**Problem to solve:**
Repeat only the stretch of lines below that runs from the line with "Total length ($\geq$ 0 bp) &" through the line with "Reference GC (\%)", unaltered.

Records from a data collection
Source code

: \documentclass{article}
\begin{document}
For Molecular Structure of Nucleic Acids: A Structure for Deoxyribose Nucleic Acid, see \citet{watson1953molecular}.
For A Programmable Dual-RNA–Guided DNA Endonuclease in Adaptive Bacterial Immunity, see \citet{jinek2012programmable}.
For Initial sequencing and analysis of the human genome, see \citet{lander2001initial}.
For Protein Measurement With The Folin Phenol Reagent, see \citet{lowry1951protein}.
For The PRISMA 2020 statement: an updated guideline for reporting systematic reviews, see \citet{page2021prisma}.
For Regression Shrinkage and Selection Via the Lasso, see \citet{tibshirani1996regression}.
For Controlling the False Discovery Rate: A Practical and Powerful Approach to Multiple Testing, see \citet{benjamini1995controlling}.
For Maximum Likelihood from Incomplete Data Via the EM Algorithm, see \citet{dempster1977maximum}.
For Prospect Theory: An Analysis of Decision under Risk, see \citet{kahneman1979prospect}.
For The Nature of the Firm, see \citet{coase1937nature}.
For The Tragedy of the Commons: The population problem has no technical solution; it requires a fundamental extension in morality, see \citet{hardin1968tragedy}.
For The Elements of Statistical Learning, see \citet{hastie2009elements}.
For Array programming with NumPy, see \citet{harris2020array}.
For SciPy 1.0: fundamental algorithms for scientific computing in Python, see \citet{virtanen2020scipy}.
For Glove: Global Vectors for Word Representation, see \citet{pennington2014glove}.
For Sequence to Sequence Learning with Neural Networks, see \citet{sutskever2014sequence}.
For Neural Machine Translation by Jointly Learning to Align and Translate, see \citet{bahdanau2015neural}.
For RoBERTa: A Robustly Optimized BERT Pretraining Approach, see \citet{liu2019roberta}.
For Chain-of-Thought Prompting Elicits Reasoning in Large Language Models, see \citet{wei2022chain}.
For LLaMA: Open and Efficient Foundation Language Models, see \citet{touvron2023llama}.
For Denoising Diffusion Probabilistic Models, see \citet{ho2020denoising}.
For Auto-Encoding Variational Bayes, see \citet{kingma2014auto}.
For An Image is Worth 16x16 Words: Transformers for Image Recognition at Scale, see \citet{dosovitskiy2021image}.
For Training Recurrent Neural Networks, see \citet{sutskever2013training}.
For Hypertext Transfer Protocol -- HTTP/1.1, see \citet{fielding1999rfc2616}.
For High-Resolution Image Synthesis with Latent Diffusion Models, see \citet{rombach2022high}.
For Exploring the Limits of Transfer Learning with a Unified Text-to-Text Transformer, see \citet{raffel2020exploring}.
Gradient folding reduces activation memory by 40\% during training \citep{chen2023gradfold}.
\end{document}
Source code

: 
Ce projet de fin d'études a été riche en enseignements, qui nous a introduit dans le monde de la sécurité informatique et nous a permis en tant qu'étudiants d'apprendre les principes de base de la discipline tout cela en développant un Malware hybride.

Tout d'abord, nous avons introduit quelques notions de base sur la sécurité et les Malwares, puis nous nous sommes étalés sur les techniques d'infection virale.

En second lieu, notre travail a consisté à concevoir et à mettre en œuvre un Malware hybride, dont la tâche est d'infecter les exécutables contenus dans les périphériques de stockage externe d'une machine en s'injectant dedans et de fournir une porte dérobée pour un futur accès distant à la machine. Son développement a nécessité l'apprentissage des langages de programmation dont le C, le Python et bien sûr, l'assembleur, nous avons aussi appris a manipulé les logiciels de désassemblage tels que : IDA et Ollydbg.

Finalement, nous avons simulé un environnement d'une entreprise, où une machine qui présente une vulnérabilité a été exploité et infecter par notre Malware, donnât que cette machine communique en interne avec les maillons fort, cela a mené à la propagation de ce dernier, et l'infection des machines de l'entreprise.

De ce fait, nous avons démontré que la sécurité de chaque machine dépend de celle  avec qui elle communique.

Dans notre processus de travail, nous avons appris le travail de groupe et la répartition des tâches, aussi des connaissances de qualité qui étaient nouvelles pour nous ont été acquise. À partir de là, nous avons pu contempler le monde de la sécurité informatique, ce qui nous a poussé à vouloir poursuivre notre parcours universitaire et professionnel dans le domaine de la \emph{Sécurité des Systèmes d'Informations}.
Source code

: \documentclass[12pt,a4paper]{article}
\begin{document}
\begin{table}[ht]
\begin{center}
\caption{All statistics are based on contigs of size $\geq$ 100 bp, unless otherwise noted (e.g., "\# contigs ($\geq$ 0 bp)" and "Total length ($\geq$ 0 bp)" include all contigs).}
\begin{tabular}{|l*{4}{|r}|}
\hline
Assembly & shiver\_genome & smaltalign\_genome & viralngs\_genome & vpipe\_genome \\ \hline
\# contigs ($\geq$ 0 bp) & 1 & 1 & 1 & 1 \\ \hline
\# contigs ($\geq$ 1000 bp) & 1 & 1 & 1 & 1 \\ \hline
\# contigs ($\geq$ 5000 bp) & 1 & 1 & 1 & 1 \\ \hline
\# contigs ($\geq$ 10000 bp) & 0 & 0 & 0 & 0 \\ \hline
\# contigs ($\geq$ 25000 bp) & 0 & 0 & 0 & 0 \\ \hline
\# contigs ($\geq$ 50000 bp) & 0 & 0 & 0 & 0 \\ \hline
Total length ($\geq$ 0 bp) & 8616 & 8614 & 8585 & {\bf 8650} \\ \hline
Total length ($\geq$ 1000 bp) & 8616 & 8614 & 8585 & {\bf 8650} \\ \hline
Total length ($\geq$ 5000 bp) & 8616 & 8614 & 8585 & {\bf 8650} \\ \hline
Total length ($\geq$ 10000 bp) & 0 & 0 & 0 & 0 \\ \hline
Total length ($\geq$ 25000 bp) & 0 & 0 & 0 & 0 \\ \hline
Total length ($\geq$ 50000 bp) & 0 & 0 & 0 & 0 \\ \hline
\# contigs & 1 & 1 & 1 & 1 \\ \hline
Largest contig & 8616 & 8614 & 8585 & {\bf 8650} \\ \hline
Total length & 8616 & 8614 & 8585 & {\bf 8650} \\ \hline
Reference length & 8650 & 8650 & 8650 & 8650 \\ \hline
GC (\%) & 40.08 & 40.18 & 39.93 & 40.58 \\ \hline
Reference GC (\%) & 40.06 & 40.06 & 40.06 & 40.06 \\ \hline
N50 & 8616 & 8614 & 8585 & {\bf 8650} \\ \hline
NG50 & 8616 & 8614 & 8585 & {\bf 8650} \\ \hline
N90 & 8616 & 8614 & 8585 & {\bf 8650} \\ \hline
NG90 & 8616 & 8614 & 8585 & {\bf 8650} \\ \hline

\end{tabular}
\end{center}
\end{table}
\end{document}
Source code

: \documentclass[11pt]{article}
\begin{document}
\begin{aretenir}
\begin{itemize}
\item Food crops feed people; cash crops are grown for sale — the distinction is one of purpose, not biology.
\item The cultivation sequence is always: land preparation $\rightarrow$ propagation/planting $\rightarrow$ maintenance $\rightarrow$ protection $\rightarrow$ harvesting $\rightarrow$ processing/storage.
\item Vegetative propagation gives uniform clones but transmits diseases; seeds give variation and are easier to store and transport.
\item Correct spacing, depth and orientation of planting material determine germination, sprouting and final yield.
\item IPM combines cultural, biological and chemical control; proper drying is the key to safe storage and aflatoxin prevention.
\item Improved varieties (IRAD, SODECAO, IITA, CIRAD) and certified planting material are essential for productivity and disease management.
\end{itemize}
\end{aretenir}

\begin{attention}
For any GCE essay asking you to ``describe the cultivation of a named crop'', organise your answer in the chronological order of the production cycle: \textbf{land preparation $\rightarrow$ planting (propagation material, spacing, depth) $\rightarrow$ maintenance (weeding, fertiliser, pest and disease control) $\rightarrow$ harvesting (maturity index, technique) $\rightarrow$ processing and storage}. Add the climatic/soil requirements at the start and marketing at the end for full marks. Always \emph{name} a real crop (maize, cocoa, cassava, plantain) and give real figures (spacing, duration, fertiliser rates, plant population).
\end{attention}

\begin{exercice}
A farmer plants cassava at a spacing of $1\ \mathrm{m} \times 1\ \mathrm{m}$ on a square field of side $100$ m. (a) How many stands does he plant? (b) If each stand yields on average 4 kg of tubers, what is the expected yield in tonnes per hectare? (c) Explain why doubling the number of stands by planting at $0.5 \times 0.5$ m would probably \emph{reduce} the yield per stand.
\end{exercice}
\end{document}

**Response:**
Total length ($\geq$ 0 bp) & 8616 & 8614 & 8585 & {\bf 8650} \\ \hline
Total length ($\geq$ 1000 bp) & 8616 & 8614 & 8585 & {\bf 8650} \\ \hline
Total length ($\geq$ 5000 bp) & 8616 & 8614 & 8585 & {\bf 8650} \\ \hline
Total length ($\geq$ 10000 bp) & 0 & 0 & 0 & 0 \\ \hline
Total length ($\geq$ 25000 bp) & 0 & 0 & 0 & 0 \\ \hline
Total length ($\geq$ 50000 bp) & 0 & 0 & 0 & 0 \\ \hline
\# contigs & 1 & 1 & 1 & 1 \\ \hline
Largest contig & 8616 & 8614 & 8585 & {\bf 8650} \\ \hline
Total length & 8616 & 8614 & 8585 & {\bf 8650} \\ \hline
Reference length & 8650 & 8650 & 8650 & 8650 \\ \hline
GC (\%) & 40.08 & 40.18 & 39.93 & 40.58 \\ \hline
Reference GC (\%) & 40.06 & 40.06 & 40.06 & 40.06 \\ \hline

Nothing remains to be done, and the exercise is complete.